Scan the entries below for the word "dual". Copy out every line in which it occurs.

************

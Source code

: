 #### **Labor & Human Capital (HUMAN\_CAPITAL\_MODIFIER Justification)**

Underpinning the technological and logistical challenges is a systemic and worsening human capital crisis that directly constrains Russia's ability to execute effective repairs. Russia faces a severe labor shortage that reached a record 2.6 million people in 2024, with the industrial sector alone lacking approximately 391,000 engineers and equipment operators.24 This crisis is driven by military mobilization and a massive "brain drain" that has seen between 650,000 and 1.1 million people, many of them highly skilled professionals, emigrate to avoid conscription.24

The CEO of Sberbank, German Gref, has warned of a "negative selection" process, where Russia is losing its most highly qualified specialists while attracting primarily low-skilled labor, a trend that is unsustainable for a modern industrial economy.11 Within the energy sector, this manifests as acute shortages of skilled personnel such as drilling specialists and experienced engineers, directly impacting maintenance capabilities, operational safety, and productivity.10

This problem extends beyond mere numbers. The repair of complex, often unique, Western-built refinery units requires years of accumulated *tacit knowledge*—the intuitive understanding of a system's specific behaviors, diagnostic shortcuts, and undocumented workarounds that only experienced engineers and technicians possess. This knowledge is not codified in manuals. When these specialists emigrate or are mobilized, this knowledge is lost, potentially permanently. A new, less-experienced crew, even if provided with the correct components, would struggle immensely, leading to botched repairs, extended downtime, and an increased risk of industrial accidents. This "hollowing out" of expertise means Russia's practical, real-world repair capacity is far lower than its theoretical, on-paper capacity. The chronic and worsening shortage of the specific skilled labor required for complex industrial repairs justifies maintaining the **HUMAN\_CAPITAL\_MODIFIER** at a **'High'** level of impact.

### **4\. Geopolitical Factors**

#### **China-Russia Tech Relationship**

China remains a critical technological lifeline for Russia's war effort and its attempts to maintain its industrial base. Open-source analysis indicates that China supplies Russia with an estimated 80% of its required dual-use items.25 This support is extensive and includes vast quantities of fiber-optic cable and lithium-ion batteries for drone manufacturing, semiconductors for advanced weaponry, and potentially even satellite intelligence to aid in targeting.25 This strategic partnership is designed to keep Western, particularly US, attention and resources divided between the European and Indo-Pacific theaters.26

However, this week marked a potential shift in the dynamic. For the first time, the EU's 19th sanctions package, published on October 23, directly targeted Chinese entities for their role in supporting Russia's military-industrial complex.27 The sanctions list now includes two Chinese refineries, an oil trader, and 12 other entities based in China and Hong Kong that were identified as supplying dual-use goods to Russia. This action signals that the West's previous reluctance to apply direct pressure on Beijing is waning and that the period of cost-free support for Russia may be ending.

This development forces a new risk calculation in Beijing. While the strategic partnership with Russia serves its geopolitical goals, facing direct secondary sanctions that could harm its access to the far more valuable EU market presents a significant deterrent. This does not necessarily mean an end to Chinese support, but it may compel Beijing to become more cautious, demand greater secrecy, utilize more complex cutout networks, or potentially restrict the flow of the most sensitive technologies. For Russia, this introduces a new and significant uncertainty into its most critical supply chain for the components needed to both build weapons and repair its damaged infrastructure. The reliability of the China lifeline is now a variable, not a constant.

************

Exercise output
China remains a critical technological lifeline for Russia's war effort and its attempts to maintain its industrial base. Open-source analysis indicates that China supplies Russia with an estimated 80% of its required dual-use items.25 This support is extensive and includes vast quantities of fiber-optic cable and lithium-ion batteries for drone manufacturing, semiconductors for advanced weaponry, and potentially even satellite intelligence to aid in targeting.25 This strategic partnership is designed to keep Western, particularly US, attention and resources divided between the European and Indo-Pacific theaters.26
However, this week marked a potential shift in the dynamic. For the first time, the EU's 19th sanctions package, published on October 23, directly targeted Chinese entities for their role in supporting Russia's military-industrial complex.27 The sanctions list now includes two Chinese refineries, an oil trader, and 12 other entities based in China and Hong Kong that were identified as supplying dual-use goods to Russia. This action signals that the West's previous reluctance to apply direct pressure on Beijing is waning and that the period of cost-free support for Russia may be ending.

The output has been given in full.